Guerre en Ukraine : quelles conséquences pour l’Amérique latine ?

Comme les journaux européens, les quotidiens argentins s’intéressent de près au conflit ukrainien, même si celui-ci reste, dans l’esprit du public, relativement lointain et, pour le moment, n’a pratiquement pas de répercussions visibles sur le quotidien des habitants du cône sud.

Néanmoins, dans le monde d’aujourd’hui, est-il vraiment possible d’imaginer qu’il n’ait aucun impact ?

C’est la question posée dans le quotidien de gauche Pagina/12 par Gerardo Szalkowicz, qui intitule son article «Conflit Russie-Ukraine : impacts et défis pour l’Amérique Latine». En voici un petit résumé.

1. Les dommages collatéraux.

Tout d’abord, et ceci n’est évidemment pas spécifique au continent sud-américain, des conséquences économiques. L’augmentation du prix, et l’effondrement de la production des matières premières produites par les deux belligérants, et dont ils sont des leaders mondiaux, comme le blé, l’huile de tournesol, le maïs, le gaz, va mécaniquement mettre en difficulté les pays sud-américains importateurs. Par ailleurs, la fermeture de l’espace aérien aux avions russes affectera la manne touristique de pays comme Cuba ou la République Dominicaine, où les touristes russes représentent une part importante des apports de devises. La dépendance des pays d’Amérique latine à un système essentiellement agro-exportateur est sa faiblesse : elle dépend des cours mondiaux, et si la crise sanitaire l’a considérablement affaiblie, ce nouveau conflit de portée mondiale ne lui donne guère de perspectives positives.

2. L’Amérique Latine sur l’échiquier mondial

Les républiques latino-américaines se sont forgées au XIXème siècle en fonction des besoins et des intérêts des puissances « mères » européennes. Le XXème siècle a représenté un certain changement de cette donne, avec le surgissement des Etats-Unis comme puissance dominante, transformant les voisins du sud en « arrière-cour » politique aussi bien qu’économique. Des Etats-Unis encore renforcés par la chute de l’URSS, leur permettant d’asseoir davantage leur domination, y compris sur l’Europe. Mais là aussi, la donne commence à changer, avec la montée en puissance d’autres partenaires potentiels comme la Russie, justement, et surtout la Chine.
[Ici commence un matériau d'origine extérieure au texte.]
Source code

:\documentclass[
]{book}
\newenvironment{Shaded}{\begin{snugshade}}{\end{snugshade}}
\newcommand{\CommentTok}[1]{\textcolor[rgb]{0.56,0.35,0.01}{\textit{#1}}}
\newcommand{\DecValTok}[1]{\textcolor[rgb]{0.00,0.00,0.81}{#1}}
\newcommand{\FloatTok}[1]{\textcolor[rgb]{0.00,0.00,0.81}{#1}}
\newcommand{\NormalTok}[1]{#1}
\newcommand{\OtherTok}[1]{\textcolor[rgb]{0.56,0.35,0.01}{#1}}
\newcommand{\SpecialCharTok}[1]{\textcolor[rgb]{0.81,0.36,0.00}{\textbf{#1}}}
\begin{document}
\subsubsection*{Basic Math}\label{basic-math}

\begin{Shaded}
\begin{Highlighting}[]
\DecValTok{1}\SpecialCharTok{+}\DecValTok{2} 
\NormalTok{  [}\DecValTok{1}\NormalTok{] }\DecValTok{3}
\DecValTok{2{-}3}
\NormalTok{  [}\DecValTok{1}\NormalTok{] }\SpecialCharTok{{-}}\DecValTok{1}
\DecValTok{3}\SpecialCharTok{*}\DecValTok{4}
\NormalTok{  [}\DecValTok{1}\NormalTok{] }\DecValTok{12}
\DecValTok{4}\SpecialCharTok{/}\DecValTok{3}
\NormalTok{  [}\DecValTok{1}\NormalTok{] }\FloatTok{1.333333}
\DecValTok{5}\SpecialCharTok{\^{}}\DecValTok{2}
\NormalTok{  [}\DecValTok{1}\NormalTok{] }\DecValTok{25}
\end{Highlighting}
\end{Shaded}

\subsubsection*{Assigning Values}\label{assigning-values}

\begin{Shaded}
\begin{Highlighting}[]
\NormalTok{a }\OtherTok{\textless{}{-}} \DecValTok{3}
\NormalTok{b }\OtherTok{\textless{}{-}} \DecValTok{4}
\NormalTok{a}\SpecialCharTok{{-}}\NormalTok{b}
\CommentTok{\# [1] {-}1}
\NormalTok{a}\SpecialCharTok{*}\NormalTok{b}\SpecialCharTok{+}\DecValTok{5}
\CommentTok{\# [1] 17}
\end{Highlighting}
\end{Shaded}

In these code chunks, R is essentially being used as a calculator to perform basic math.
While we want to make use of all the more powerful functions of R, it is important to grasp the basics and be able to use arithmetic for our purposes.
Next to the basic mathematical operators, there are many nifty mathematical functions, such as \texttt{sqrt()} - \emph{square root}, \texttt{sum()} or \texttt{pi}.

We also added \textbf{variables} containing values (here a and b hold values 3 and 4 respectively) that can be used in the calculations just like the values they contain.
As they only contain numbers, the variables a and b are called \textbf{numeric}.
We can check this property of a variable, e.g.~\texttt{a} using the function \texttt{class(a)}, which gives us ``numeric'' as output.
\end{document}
La Russie notamment a recréé des liens forts avec les pays les plus éloignés de l’orbite étatsunien, comme le Venezuela, Cuba et le Nicaragua. Mais également avec des pays pourtant réputés plus proches des Etats-Unis comme l’Argentine et le Brésil.

Il n’y a pas d’unité de posture parmi les différents pays sud-américains. Ainsi, quand « l’axe bolivarien » (Les pays les plus non-alignés, alliés du Venezuela, NDLA) a plutôt soutenu les Russes, les droites latino-américaines ont brandi le drapeau ukrainien, déguisant leur subordination aux puissances occidentales sous le masque d’un récit pacifiste hypocrite, quand on connait leur absence totale de réaction face aux 50 interventions nord-américaines dans le sud par le passé. Quant aux autres, leur réaction oscille entre franc rejet de l’invasion russe et critique molle.

Citant l’ancien journaliste du Monde Diplomatique Ignacio Ramonet, Gerardo Szalkowicz souligne que cette guerre « change la réalité planétaire et marque l’entrée du monde dans une nouvelle ère géopolitique ». Elle survient au moment où l’Amérique latine se trouve en pleine redéfinition de ses projets progressistes, conduits par des leaders plus modérés qu’auparavant. Elle vient à point nommé pour accélérer un processus d’articulation commerciale plus structuré.

Pour conclure, Gerardo Szalkowicz mise sur l’arrivée au pouvoir de personnalités progressistes comme Gabriel Boric au Chili (il vient d’être investi comme président de la république), Gustavo Petro (leader de la gauche colombienne) et Ignacio Lula Da Silva, l’ancien président brésilien, tous deux favoris pour les prochaines élections, pour cimenter l’unité sud-américaine et lui redonner la cohésion nécessaire aux défis à venir.